Fyodor Dostoevsky: Crime and Punishment

PART IV
4. CHAPTER IV (continued)

"No, not better, not at all better!" Sonia unconsciously repeated in dismay.

"And the children? What can you do except take them to live with you?"

"Oh, I don't know," cried Sonia, almost in despair, and she put her hands to her head.

It was evident that that idea had very often occurred to her before and he had only roused it again.

"And, what, if even now, while Katerina Ivanovna is alive, you get ill and are taken to the hospital, what will happen then?" he persisted pitilessly.

"How can you? That cannot be!"

And Sonia's face worked with awful terror.

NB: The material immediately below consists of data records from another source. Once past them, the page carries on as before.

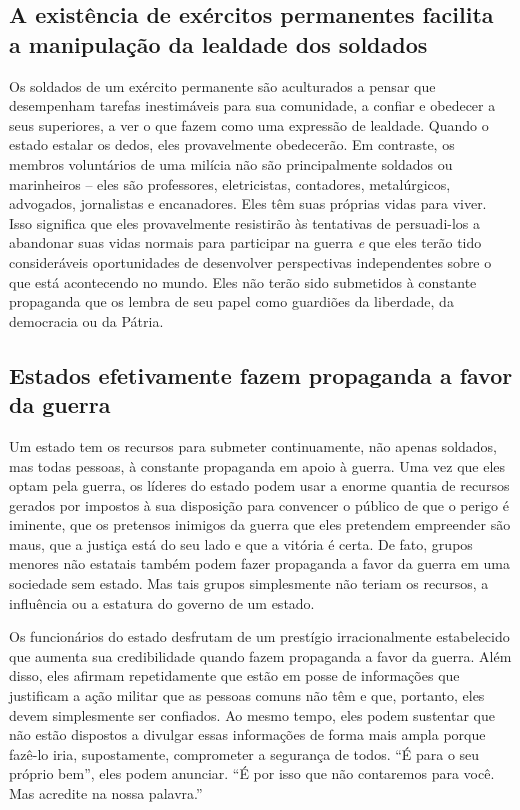 \subsection*{A existência de exércitos permanentes facilita a manipulação da lealdade dos soldados}

Os soldados de um exército permanente são aculturados a pensar que desempenham tarefas inestimáveis para sua comunidade, a confiar e obedecer a seus superiores, a ver o que fazem como uma expressão de lealdade. Quando o estado estalar os dedos, eles provavelmente obedecerão. Em contraste, os membros voluntários de uma milícia não são principalmente soldados ou marinheiros -- eles são professores, eletricistas, contadores, metalúrgicos, advogados, jornalistas e encanadores. Eles têm suas próprias vidas para viver. Isso significa que eles provavelmente resistirão às tentativas de persuadi-los a abandonar suas vidas normais para participar na guerra \emph{e} que eles terão tido consideráveis oportunidades de desenvolver perspectivas independentes sobre o que está acontecendo no mundo. Eles não terão sido submetidos à constante propaganda que os lembra de seu papel como guardiões da liberdade, da democracia ou da Pátria.

\subsection*{Estados efetivamente fazem propaganda a favor da guerra}

Um estado tem os recursos para submeter continuamente, não apenas soldados, mas todas pessoas, à constante propaganda em apoio à guerra. Uma vez que eles optam pela guerra, os líderes do estado podem usar a enorme quantia de recursos gerados por impostos à sua disposição para convencer o público de que o perigo é iminente, que os pretensos inimigos da guerra que eles pretendem empreender são maus, que a justiça está do seu lado e que a vitória é certa. De fato, grupos menores não estatais também podem fazer propaganda a favor da guerra em uma sociedade sem estado. Mas tais grupos simplesmente não teriam os recursos, a influência ou a estatura do governo de um estado.

Os funcionários do estado desfrutam de um prestígio irracionalmente estabelecido que aumenta sua credibilidade quando fazem propaganda a favor da guerra. Além disso, eles afirmam repetidamente que estão em posse de informações que justificam a ação militar que as pessoas comuns não têm e que, portanto, eles devem simplesmente ser confiados. Ao mesmo tempo, eles podem sustentar que não estão dispostos a divulgar essas informações de forma mais ampla porque fazê-lo iria, supostamente, comprometer a segurança de todos. ``É para o seu próprio bem'', eles podem anunciar. ``É por isso que não contaremos para você. Mas acredite na nossa palavra.''

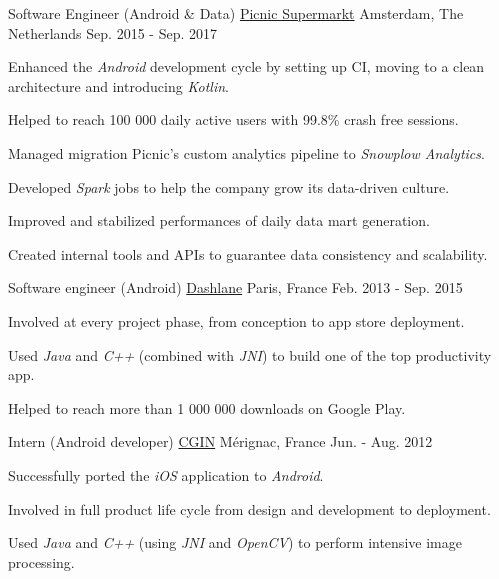 
	\begin{cventries}
	
		\cventry
			{Software Engineer (Android \& Data)}
			{\href{https://www.picnic.nl}{Picnic Supermarkt}}
			{Amsterdam, The Netherlands}
			{Sep. 2015 - Sep. 2017}
			{
				\begin{cvitems}
					\item Enhanced the \textit{Android} development cycle by setting up CI, moving to a clean architecture and introducing \textit{Kotlin}.
					\item Helped to reach 100 000 daily active users with 99.8\% crash free sessions.
					\item Managed migration Picnic's custom analytics pipeline to \textit{Snowplow Analytics}.
					\item Developed \textit{Spark} jobs to help the company grow its data-driven culture.
					\item Improved and stabilized performances of daily data mart generation.
					\item Created internal tools and APIs to guarantee data consistency and scalability.
				\end{cvitems}
			}
		
		\cventry
			{Software engineer (Android)}
			{\href{https://www.dashlane.com}{Dashlane}}
			{Paris, France}
			{Feb. 2013 - Sep. 2015}
			{
				\begin{cvitems}
					\item Involved at every project phase, from conception to app store deployment.
					\item Used \textit{Java} and \textit{C++} (combined with \textit{JNI}) to build one of the top productivity app.
					\item Helped to reach more than 1 000 000 downloads on Google Play.
				\end{cvitems}
			}
		
		\cventry
			{Intern (Android developer)}
			{\href{https://www.photoservice.com}{CGIN}}
			{Mérignac, France}
			{Jun. - Aug. 2012}
			{
				\begin{cvitems}
					\item Successfully ported the \textit{iOS} application to \textit{Android}.
					\item Involved in full product life cycle from design and development to deployment.
					\item Used \textit{Java} and \textit{C++} (using \textit{JNI} and \textit{OpenCV}) to perform intensive image processing.
				\end{cvitems}
			}
		

\end{cventries}
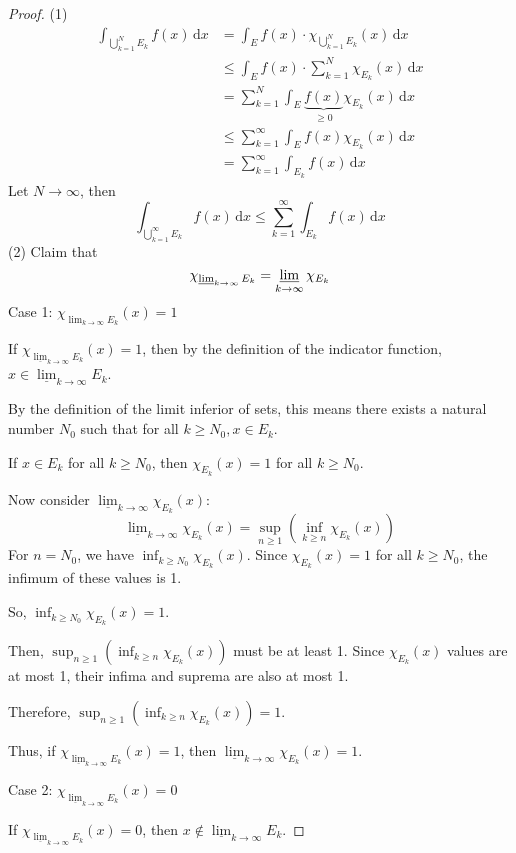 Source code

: \begin{proof}
(1)
\[
\begin{aligned}
\int_{\bigcup_{k=1}^{N} E_k}^{} f(x) \, \mathrm{d}x  & =\int_{E}^{} f(x)\cdot\chi_{\bigcup_{k=1}^{N} E_k}(x) \, \mathrm{d}x  \\
 & \leq \int_{E}^{}f(x)\cdot \sum_{k=1}^{N} \chi_{E_k}(x)  \, \mathrm{d}x  \\
 & =\sum_{k=1}^{N} \int_{E}^{} \underbrace{ f(x) }_{ \geq 0 }\chi_{E_k}(x) \, \mathrm{d}x  \\
 & \leq \sum_{k=1}^{\infty} \int_{E}^{} f(x)\chi_{E_k}(x)  \, \mathrm{d}x  \\
 & =\sum_{k=1}^{\infty} \int_{E_k}^{} f(x) \, \mathrm{d}x 
\end{aligned}
\]
Let $N\to \infty$, then
\[
\int_{\bigcup_{k=1}^{\infty} E_k}^{} f(x) \, \mathrm{d}x \leq \sum_{k=1}^{\infty} \int_{E_k}^{} f(x) \, \mathrm{d}x
\]
(2)
Claim that
\[
\chi_{\varliminf_{ k \to \infty } E_k}=\varliminf_{ k \to \infty } \chi _{E_k}
\]
Case 1: $\chi_{\lim_{k\to\infty}E_k}(x)=1$

If $\chi_{\underline{\lim}_{k\to\infty}E_k}(x)=1$, then by the definition of the indicator function, $x\in\underline{\lim}_{k\to\infty}E_k$.

By the definition of the limit inferior of sets, this means there exists a natural number $N_0$ such that for all $k\geq N_0,x\in E_k.$

If $x\in E_k$ for all $k\geq N_0$, then $\chi_{E_k}(x)=1$ for all $k\geq N_0.$

Now consider $\underline{\lim}_{k\to\infty}\chi_{E_k}(x)$:
\[
\underline{\lim}_{k\to\infty}\chi_{E_k}(x)=\sup_{n\geq1}(\inf_{k\geq n}\chi_{E_k}(x))
\]
For $n=N_0$, we have $\inf_{k\geq N_0}\chi_{E_k}(x).$ Since $\chi_{E_k}(x)=1$ for all $k\geq N_0$, the infimum of these values is 1.

So, $\inf_{k\geq N_0}\chi_{E_k}(x)=1.$

Then, $\sup_{n\geq1}(\inf_{k\geq n}\chi_{E_k}(x))$ must be at least 1. Since $\chi_{E_k}(x)$ values are at most 1, their infima and suprema are also at most 1.

Therefore, $\sup_{n\geq1}(\inf_{k\geq n}\chi_{E_k}(x))=1.$

Thus, if $\chi_{\underline{\lim}_{k\to\infty}E_k}(x)=1$, then $\underline{\lim}_{k\to\infty}\chi_{E_k}(x)=1.$

Case 2: $\chi_{\underline{\lim}_{k\to\infty}E_k}(x)=0$

If $\chi_{\underline{\lim}_{k\to\infty}E_k}(x)=0$, then $x\notin\underline{\lim}_{k\to\infty}E_k.$


\end{proof}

"Cannot be?" Raskolnikov went on with a harsh smile. "You are not insured against it, are you? What will happen to them then? They will be in the street, all of them, she will cough and beg and knock her head against some wall, as she did to-day, and the children will cry. . . . Then she will fall down, be taken to the police station and to the hospital, she will die, and the children . . ."

"Oh, no. . . . God will not let it be!" broke at last from Sonia's overburdened bosom.

She listened, looking imploringly at him, clasping her hands in dumb entreaty, as though it all depended upon him.

Raskolnikov got up and began to walk about the room. A minute passed. Sonia was standing with her hands and her head hanging in terrible dejection.

"And can't you save? Put by for a rainy day?" he asked, stopping suddenly before her.

"No," whispered Sonia.

"Of course not. Have you tried?" he added almost ironically.

"Yes."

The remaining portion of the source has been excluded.